Goal of the exercise:
The data follows. Retype every entry exactly.

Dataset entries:
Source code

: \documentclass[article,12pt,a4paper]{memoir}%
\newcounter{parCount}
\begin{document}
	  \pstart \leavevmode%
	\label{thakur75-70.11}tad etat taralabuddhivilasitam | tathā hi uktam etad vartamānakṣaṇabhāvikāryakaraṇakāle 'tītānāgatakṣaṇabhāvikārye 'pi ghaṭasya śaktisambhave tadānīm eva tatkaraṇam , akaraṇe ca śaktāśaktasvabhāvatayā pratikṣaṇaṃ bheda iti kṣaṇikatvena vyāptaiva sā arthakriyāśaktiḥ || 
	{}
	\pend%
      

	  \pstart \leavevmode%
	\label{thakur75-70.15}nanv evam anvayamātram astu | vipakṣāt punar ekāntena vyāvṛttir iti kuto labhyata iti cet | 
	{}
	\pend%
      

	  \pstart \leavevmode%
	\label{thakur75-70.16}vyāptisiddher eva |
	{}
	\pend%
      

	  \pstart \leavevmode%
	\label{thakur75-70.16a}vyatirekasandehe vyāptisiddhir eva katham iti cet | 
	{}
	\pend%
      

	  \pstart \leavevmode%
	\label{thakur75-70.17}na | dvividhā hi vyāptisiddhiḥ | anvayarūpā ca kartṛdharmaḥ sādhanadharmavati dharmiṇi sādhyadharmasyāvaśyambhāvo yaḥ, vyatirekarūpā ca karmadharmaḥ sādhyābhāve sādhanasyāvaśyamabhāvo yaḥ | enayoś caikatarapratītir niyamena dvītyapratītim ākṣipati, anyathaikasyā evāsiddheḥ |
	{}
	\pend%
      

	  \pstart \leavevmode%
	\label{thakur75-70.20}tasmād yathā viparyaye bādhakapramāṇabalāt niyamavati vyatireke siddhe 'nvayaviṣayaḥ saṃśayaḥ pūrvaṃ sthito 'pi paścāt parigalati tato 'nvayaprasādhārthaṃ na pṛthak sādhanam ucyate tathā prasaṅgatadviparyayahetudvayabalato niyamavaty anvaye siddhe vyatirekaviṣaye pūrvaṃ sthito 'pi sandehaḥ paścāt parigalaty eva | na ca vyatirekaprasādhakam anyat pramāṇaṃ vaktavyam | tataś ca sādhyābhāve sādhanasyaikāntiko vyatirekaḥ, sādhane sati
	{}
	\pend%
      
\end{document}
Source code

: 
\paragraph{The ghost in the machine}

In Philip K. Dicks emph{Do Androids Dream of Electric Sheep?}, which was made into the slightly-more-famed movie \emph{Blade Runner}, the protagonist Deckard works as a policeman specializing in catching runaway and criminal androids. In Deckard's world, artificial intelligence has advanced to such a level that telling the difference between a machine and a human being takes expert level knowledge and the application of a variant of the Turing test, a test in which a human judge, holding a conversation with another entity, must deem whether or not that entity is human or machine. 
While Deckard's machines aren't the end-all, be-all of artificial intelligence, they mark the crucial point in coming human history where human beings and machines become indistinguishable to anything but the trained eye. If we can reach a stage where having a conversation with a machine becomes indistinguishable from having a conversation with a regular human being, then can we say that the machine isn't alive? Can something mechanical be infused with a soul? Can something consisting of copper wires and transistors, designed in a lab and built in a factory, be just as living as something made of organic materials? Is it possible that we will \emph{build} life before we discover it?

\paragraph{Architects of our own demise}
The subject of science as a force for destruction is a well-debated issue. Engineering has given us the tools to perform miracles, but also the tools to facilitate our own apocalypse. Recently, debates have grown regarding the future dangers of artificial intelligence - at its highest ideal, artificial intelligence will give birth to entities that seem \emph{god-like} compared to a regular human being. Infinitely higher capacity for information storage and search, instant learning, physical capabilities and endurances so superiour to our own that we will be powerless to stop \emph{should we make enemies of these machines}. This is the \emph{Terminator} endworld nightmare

Reply to the exercise:
Source code

: \documentclass[article,12pt,a4paper]{memoir}%
\newcounter{parCount}
\begin{document}
	  \pstart \leavevmode%
	\label{thakur75-70.11}tad etat taralabuddhivilasitam | tathā hi uktam etad vartamānakṣaṇabhāvikāryakaraṇakāle 'tītānāgatakṣaṇabhāvikārye 'pi ghaṭasya śaktisambhave tadānīm eva tatkaraṇam , akaraṇe ca śaktāśaktasvabhāvatayā pratikṣaṇaṃ bheda iti kṣaṇikatvena vyāptaiva sā arthakriyāśaktiḥ || 
	{}
	\pend%
      

	  \pstart \leavevmode%
	\label{thakur75-70.15}nanv evam anvayamātram astu | vipakṣāt punar ekāntena vyāvṛttir iti kuto labhyata iti cet | 
	{}
	\pend%
      

	  \pstart \leavevmode%
	\label{thakur75-70.16}vyāptisiddher eva |
	{}
	\pend%
      

	  \pstart \leavevmode%
	\label{thakur75-70.16a}vyatirekasandehe vyāptisiddhir eva katham iti cet | 
	{}
	\pend%
      

	  \pstart \leavevmode%
	\label{thakur75-70.17}na | dvividhā hi vyāptisiddhiḥ | anvayarūpā ca kartṛdharmaḥ sādhanadharmavati dharmiṇi sādhyadharmasyāvaśyambhāvo yaḥ, vyatirekarūpā ca karmadharmaḥ sādhyābhāve sādhanasyāvaśyamabhāvo yaḥ | enayoś caikatarapratītir niyamena dvītyapratītim ākṣipati, anyathaikasyā evāsiddheḥ |
	{}
	\pend%
      

	  \pstart \leavevmode%
	\label{thakur75-70.20}tasmād yathā viparyaye bādhakapramāṇabalāt niyamavati vyatireke siddhe 'nvayaviṣayaḥ saṃśayaḥ pūrvaṃ sthito 'pi paścāt parigalati tato 'nvayaprasādhārthaṃ na pṛthak sādhanam ucyate tathā prasaṅgatadviparyayahetudvayabalato niyamavaty anvaye siddhe vyatirekaviṣaye pūrvaṃ sthito 'pi sandehaḥ paścāt parigalaty eva | na ca vyatirekaprasādhakam anyat pramāṇaṃ vaktavyam | tataś ca sādhyābhāve sādhanasyaikāntiko vyatirekaḥ, sādhane sati
	{}
	\pend%
      
\end{document}
Source code

: 
\paragraph{The ghost in the machine}

In Philip K. Dicks emph{Do Androids Dream of Electric Sheep?}, which was made into the slightly-more-famed movie \emph{Blade Runner}, the protagonist Deckard works as a policeman specializing in catching runaway and criminal androids. In Deckard's world, artificial intelligence has advanced to such a level that telling the difference between a machine and a human being takes expert level knowledge and the application of a variant of the Turing test, a test in which a human judge, holding a conversation with another entity, must deem whether or not that entity is human or machine. 
While Deckard's machines aren't the end-all, be-all of artificial intelligence, they mark the crucial point in coming human history where human beings and machines become indistinguishable to anything but the trained eye. If we can reach a stage where having a conversation with a machine becomes indistinguishable from having a conversation with a regular human being, then can we say that the machine isn't alive? Can something mechanical be infused with a soul? Can something consisting of copper wires and transistors, designed in a lab and built in a factory, be just as living as something made of organic materials? Is it possible that we will \emph{build} life before we discover it?

\paragraph{Architects of our own demise}
The subject of science as a force for destruction is a well-debated issue. Engineering has given us the tools to perform miracles, but also the tools to facilitate our own apocalypse. Recently, debates have grown regarding the future dangers of artificial intelligence - at its highest ideal, artificial intelligence will give birth to entities that seem \emph{god-like} compared to a regular human being. Infinitely higher capacity for information storage and search, instant learning, physical capabilities and endurances so superiour to our own that we will be powerless to stop \emph{should we make enemies of these machines}. This is the \emph{Terminator} endworld nightmare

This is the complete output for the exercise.